The Absence of Meaning
Doctors and psychiatrists have long known the close link between immunity and the will to live, hope, and meaning. Those who lost hope and meaning died quickly. Even strong elderly people who “didn’t want” to live soon passed away. In the camps, people often died of despair. Those who had resisted illness and danger finally lost faith, and their bodies succumbed to infection.
Frankl wrote: “The motto of all psychotherapeutic efforts could be Nietzsche’s words: ‘He who has a why to live can bear almost any how.’ Prisoners needed to find their ‘why,’ their purpose, to survive the nightmare. Woe to those who lost their sense of purpose and meaning—they lost the will to resist.”
Freedom and Aftermath
When white flags were raised over the camps, the psychological tension gave way to relaxation—but not joy. Freedom had become so abstract that it lost all meaning. After years of captivity, people couldn’t quickly adapt to new conditions, even favorable ones. Many, like war veterans, never fully adjusted, continuing to “fight” in their souls.
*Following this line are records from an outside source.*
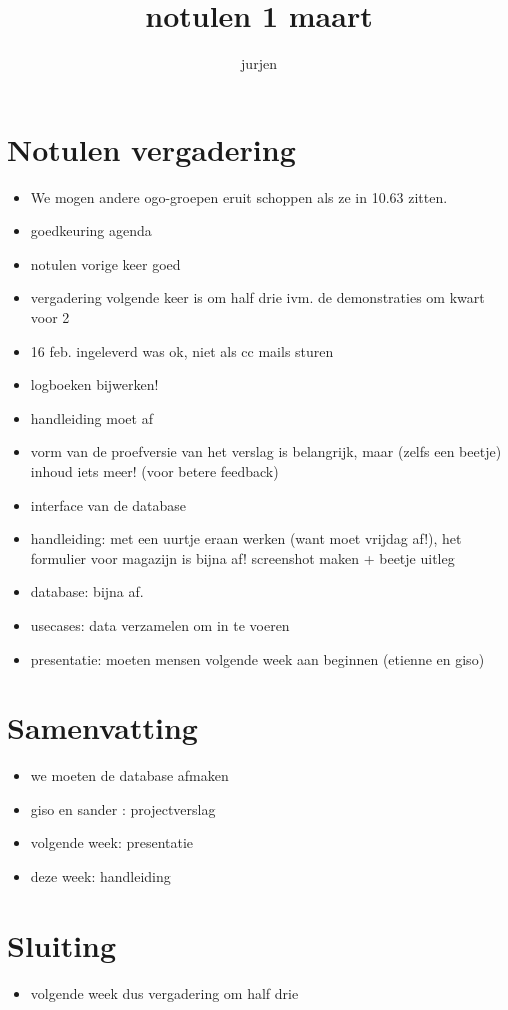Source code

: \documentclass[10pt,a4paper]{article}
\author{jurjen}
\title{notulen 1 maart}
\begin{document}
\maketitle
\section {Notulen vergadering}
\begin{itemize}
   \item We mogen andere ogo-groepen eruit schoppen als ze in 10.63 zitten.
   \item goedkeuring agenda
   \item notulen vorige keer goed
   \item vergadering volgende keer is om half drie ivm. de demonstraties om kwart voor 2
   \item 16 feb. ingeleverd was ok, niet als cc mails sturen
   \item logboeken bijwerken!
   \item handleiding moet af
   \item vorm van de proefversie van het verslag is belangrijk, maar (zelfs een beetje) inhoud iets meer! (voor betere feedback)
   \item interface van de database
   \item handleiding: met een uurtje eraan werken (want moet vrijdag af!), het formulier voor magazijn is bijna af! screenshot maken + beetje uitleg
   \item database: bijna af.
   \item usecases: data verzamelen om in te voeren
   \item presentatie: moeten mensen volgende week aan beginnen (etienne en giso)
\end{itemize}

\section{Samenvatting}
\begin{itemize}
   \item we moeten de database afmaken
   \item giso en sander : projectverslag
   \item volgende week: presentatie
   \item deze week: handleiding
\end{itemize}

\section{Sluiting}
\begin{itemize}
   \item volgende week dus vergadering om half drie
\end{itemize}
\end{document}
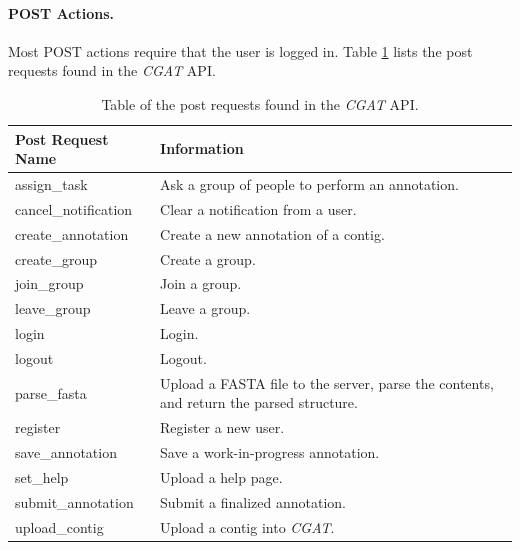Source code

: \documentclass[12pt]{ucthesis}
\begin{document}
\paragraph{POST Actions.}
Most POST actions require that the user is logged in. Table \ref{tab:post_requests} lists
the post requests found in the \textit{CGAT} API.


\begin{table}[H]
   \centering
      \begin{tabular}{| l | p{10cm} |}
         \hline
            {\textbf{Post Request Name}} &
            {\textbf{Information}} \\
         \hline
            assign\_task & Ask a group of people to perform an annotation. \\
         \hline
             cancel\_notification  & Clear a notification from a user. \\
         \hline
            create\_annotation & Create a new annotation of a contig. \\
         \hline
            create\_group & Create a group. \\
         \hline
            join\_group & Join a group. \\
         \hline
            leave\_group &  Leave a group. \\
         \hline
            login & Login. \\
         \hline
            logout           & Logout.  \\
         \hline
            parse\_fasta  & Upload a FASTA file to the server, parse the contents, and return the parsed structure.  \\
         \hline
            register      & Register a new user.  \\
         \hline
            save\_annotation           & Save a work-in-progress annotation. \\
         \hline
            set\_help              & Upload a help page. \\
         \hline
            submit\_annotation              & Submit a finalized annotation. \\
         \hline
            upload\_contig              & Upload a contig into \textit{CGAT}. \\
         \hline
      \end{tabular}
      \caption{Table of the post requests found in the \textit{CGAT} API.}
      \label{tab:post_requests}
\end{table}
\end{document}
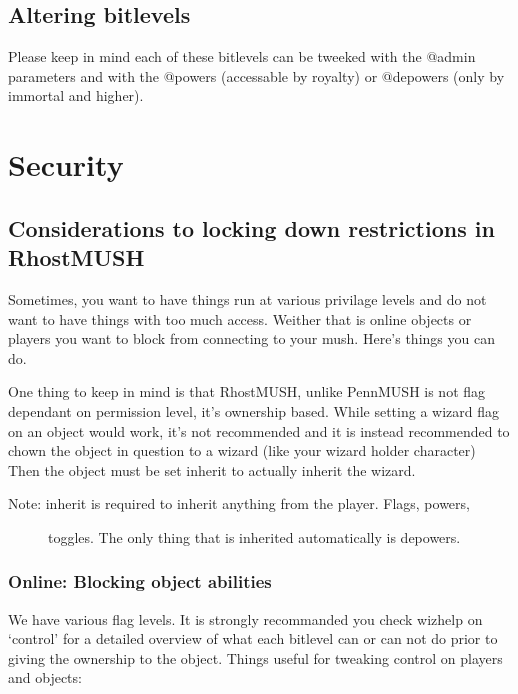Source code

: \documentclass[letterpaper,10pt,english]{sphinxmanual}
\begin{document}
\section{Altering bitlevels}
\label{\detokenize{toggles:altering-bitlevels}}
\sphinxAtStartPar
Please keep in mind each of these bitlevels can be tweeked with the @admin
parameters and with the @powers (accessable by royalty) or @depowers (only
by immortal and higher).


\chapter{Security}
\label{\detokenize{security:security}}\label{\detokenize{security::doc}}

\section{Considerations to locking down restrictions in RhostMUSH}
\label{\detokenize{security:considerations-to-locking-down-restrictions-in-rhostmush}}
\sphinxAtStartPar
Sometimes, you want to have things run at various privilage levels and do not
want to have things with too much access.  Weither that is online objects or
players you want to block from connecting to your mush.  Here’s things you can
do.

\sphinxAtStartPar
One thing to keep in mind is that RhostMUSH, unlike PennMUSH is not flag
dependant on permission level, it’s ownership based.  While setting a wizard
flag on an object would work, it’s not recommended and it is instead recommended
to chown the object in question to a wizard (like your wizard holder character)
Then the object must be set inherit to actually inherit the wizard.
\begin{description}
\item[{Note: inherit is required to inherit anything from the player.  Flags, powers,}] \leavevmode
\sphinxAtStartPar
toggles.  The only thing that is inherited automatically is depowers.

\end{description}


\subsection{Online: Blocking object abilities}
\label{\detokenize{security:online-blocking-object-abilities}}
\sphinxAtStartPar
We have various flag levels.  It is strongly recommanded you check wizhelp
on ‘control’ for a detailed overview of what each bitlevel can or can not do
prior to giving the ownership to the object.  Things useful for tweaking control
on players and objects:
\end{document}
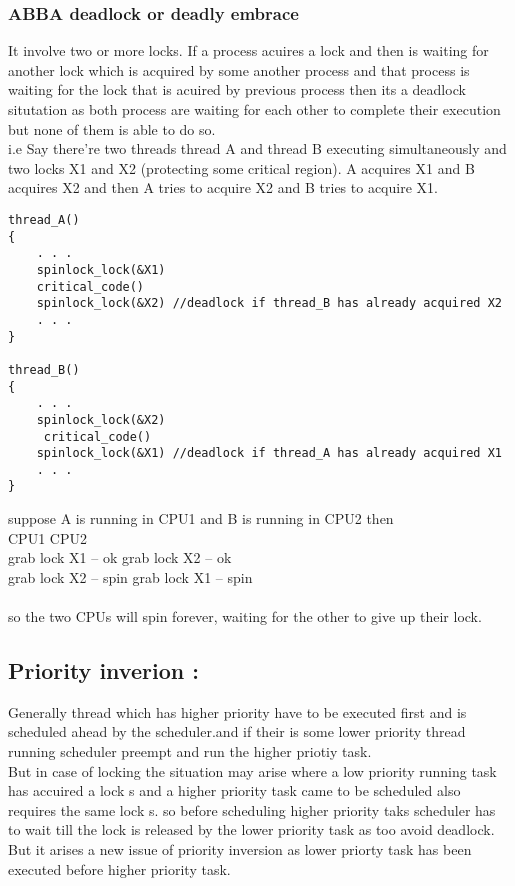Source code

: \documentclass[a4paper]{article}
\begin{document}
\subsubsection{ABBA deadlock or deadly embrace }
It involve two or more locks. If a process acuires a lock and then is waiting for another lock which is acquired by some another process and that process is waiting for the lock that is acuired by previous process then its a deadlock situtation as both process are waiting for each other to complete their execution but none of them is able to do so.\\
i.e  Say there're two threads thread A and thread B executing simultaneously and two locks  X1 and X2 (protecting some critical region). A acquires X1 and B acquires X2 and then A tries to acquire X2 and B tries to acquire X1.

\begin{verbatim}
thread_A()
{
    . . .
    spinlock_lock(&X1)
    critical_code()
    spinlock_lock(&X2) //deadlock if thread_B has already acquired X2
    . . .
}

thread_B()
{
    . . .
    spinlock_lock(&X2)
     critical_code()
    spinlock_lock(&X1) //deadlock if thread_A has already acquired X1
    . . .
}

\end{verbatim}
suppose A is running in CPU1 and B is running in CPU2 then\\
\hspace*{10mm} CPU1 \hspace*{27mm} CPU2 \\
\hspace*{10mm} grab lock X1 -- ok  \hspace*{7mm} grab lock X2 -- ok \\ 
\hspace*{10mm} grab lock X2 -- spin \hspace*{4mm} grab lock X1 -- spin \\
\\
so the two CPUs will spin forever, waiting for the other to give up their lock.

\subsection{Priority inverion :}
Generally thread which has higher priority have to be executed first and is scheduled ahead by the scheduler.and if their is some lower priority thread running scheduler preempt and run the higher priotiy task.\\
But in case of locking the situation may arise where a low priority running task has accuired a lock s and a higher priority task came to be scheduled also requires the same lock s. so before scheduling higher priority taks scheduler has to wait till the lock is released by the lower priority task as too avoid deadlock. But it arises a new issue of priority inversion as lower priorty task has been executed before higher priority task.
\end{document}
Frankl described liberation: “We shuffled to the camp gates, barely able to walk. We looked around fearfully, unsure if we would be struck or kicked. We reached a meadow, saw flowers, but felt nothing. That evening, people quietly asked each other, ‘Did you feel happy today?’ The answer was always, ‘Honestly, no.’ People had forgotten how to feel joy. It was something they would have to relearn.”
The psychological state of liberated prisoners can be described as depersonalization—a sense of detachment, as if everything was a dream too unreal to believe.